EL escritor cubano Luis Alvarez disecciona la noveleta "Ronquenval", donde la escritora rusa Nina Berberova "construye un mundo diverso por su gravitación espiritual y su sentido de crecimiento interior".

La autora rusa Nina Berberova.
La autora rusa Nina Berberova. | Imagen: Clarín

La emigración es letal. Si lo sabrá Cuba que la sufre incesantemente desde el siglo XIX. Las literaturas nacionales han perdido con ella mucho de su posible impacto y fuerza. A veces. Otras, gana intensidad y lucidez Hay autores emigrados que, luego de una espera interminable, han podido, ya en la vejez, verse acogidos inesperadamente por el público. Entre estos, pocos han tenido que esperar tanto tiempo para alcanzar la consagración literaria como la autora rusa Nina Berberova.

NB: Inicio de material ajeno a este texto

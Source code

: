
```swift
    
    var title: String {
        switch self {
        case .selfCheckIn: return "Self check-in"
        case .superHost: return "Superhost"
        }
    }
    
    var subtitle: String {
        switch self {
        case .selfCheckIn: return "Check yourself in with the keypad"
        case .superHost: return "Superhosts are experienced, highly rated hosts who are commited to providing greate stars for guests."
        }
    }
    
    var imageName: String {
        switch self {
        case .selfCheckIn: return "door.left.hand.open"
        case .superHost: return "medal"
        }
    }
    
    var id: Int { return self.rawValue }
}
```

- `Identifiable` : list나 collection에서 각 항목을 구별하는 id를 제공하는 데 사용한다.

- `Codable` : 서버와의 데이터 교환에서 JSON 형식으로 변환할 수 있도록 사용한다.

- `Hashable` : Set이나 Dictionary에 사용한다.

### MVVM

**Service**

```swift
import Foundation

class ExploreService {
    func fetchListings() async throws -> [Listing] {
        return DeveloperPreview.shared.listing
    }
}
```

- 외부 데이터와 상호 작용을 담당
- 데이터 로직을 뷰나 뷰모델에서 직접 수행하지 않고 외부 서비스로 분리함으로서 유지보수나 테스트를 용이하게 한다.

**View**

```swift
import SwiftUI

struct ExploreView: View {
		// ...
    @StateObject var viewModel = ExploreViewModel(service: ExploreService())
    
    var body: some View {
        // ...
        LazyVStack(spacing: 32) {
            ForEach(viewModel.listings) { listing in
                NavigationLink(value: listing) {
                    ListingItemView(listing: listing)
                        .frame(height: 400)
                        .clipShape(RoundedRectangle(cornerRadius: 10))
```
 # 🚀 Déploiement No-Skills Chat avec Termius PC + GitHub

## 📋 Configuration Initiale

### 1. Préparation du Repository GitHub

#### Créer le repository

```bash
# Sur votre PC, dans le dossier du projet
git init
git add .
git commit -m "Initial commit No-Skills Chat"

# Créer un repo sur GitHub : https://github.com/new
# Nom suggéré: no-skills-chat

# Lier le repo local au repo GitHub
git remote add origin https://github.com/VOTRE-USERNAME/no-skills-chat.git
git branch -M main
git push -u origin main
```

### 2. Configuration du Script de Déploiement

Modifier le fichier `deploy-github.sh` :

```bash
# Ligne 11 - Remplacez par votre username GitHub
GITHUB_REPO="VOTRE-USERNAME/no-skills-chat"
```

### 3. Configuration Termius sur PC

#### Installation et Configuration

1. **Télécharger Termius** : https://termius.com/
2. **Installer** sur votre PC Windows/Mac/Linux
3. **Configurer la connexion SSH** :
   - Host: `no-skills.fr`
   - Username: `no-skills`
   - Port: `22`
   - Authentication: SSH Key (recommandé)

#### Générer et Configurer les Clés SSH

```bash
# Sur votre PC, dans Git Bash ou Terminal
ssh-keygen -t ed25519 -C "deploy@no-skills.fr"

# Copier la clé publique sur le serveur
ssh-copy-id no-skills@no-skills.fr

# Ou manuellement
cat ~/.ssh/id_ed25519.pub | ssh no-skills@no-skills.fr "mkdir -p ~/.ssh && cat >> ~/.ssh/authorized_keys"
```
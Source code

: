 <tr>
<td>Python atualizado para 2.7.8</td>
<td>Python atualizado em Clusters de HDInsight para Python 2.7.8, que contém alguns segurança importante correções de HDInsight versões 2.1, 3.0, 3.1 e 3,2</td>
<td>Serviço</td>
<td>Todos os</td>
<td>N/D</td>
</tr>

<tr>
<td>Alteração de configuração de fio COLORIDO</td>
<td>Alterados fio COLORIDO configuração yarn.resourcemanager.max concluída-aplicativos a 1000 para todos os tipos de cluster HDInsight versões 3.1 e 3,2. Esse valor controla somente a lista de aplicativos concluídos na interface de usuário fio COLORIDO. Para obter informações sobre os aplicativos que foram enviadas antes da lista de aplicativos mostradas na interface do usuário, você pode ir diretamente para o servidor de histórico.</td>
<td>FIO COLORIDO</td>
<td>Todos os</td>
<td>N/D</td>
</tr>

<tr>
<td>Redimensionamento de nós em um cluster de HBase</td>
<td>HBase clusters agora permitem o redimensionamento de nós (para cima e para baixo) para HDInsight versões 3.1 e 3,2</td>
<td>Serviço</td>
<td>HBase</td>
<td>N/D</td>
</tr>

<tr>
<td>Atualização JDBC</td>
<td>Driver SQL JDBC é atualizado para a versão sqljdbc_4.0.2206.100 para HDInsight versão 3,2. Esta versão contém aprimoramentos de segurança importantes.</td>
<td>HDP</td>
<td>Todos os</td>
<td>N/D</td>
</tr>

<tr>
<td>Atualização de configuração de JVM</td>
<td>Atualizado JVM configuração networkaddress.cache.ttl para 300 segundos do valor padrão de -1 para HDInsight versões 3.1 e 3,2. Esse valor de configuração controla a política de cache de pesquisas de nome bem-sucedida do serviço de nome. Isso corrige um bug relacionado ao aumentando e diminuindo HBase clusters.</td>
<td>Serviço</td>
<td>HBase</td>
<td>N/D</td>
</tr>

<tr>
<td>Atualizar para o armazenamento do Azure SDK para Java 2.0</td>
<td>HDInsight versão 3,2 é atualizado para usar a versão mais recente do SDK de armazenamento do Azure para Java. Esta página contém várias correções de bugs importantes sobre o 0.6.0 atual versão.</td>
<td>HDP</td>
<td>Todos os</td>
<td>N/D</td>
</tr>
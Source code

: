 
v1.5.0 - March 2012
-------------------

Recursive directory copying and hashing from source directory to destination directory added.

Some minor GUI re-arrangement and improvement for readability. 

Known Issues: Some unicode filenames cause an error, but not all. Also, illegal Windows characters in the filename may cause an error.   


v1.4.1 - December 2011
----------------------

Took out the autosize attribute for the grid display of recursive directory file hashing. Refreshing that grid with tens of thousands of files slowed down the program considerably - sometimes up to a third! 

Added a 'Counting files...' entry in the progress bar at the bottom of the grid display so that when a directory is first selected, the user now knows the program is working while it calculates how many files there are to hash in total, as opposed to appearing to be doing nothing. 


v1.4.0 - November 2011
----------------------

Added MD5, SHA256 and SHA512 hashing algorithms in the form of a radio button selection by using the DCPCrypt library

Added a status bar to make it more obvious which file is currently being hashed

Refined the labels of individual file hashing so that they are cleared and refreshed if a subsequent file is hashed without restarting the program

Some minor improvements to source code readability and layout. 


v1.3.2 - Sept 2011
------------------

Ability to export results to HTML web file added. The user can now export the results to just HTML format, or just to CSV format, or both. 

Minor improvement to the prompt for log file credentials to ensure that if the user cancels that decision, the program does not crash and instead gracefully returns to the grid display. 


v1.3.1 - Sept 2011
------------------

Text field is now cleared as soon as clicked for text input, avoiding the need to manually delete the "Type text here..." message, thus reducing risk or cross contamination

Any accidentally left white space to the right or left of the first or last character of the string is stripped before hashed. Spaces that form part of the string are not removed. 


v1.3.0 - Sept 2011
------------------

Muy joven, con su marido, el poeta Vladislav Jodasiévich, abandonó Rusia en los albores de la Revolución, Nina Berberova se vio transplantada a Francia. Una vocación literaria irrefrenable, la hizo comenzar a escribir con una evocación constante de la patria perdida, la cual será ya, en todos sus libros, el trasfondo medular de su expresión. Periodista, maestra, narradora, fue esencialmente una criatura arrasada por la nostalgia de un país cuyos perfiles apenas podía captar —más allá de la remembranza— en la existencia atormentada y melancólica de los emigrados rusos.

Así pudo hacer suyo un tono a la vez asordinado y comprensivo, una mirada que se dirige a penetrar, más allá de la superficie o la anécdota banal, el océano de nostalgia y desamparo de sus compatriotas radicados en Francia. Una y otra vez al borde de la miseria económica, la Berberova, que apenas comienza a darse a conocer al público francés, tuvo que probar un segundo exilio, esta vez en Estados Unidos. Especialmente aguda en la narración breve, sólo obtuvo una recepción cabal cuando había dejado muy atrás la juventud.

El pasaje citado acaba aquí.